Source records:
————
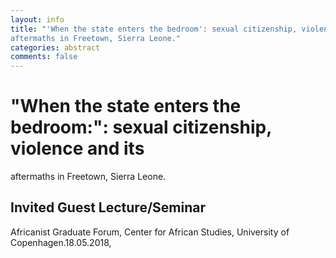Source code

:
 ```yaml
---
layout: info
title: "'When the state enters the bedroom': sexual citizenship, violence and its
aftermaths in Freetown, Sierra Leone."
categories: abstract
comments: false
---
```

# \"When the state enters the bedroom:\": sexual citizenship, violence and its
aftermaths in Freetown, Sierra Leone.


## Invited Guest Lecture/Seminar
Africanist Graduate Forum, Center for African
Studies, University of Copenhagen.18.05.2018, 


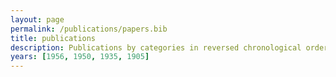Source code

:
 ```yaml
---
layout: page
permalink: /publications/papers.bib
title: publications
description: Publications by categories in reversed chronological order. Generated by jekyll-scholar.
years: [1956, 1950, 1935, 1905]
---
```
————
Task statement:
When you find the line that contains "## Invited Guest Lecture/Seminar", retype it and every line after it through the end of the data above, exactly, with no pictures.

Reply to the task:
## Invited Guest Lecture/Seminar
Africanist Graduate Forum, Center for African
Studies, University of Copenhagen.18.05.2018, 


Source code

:
 ```yaml
---
layout: page
permalink: /publications/papers.bib
title: publications
description: Publications by categories in reversed chronological order. Generated by jekyll-scholar.
years: [1956, 1950, 1935, 1905]
---
```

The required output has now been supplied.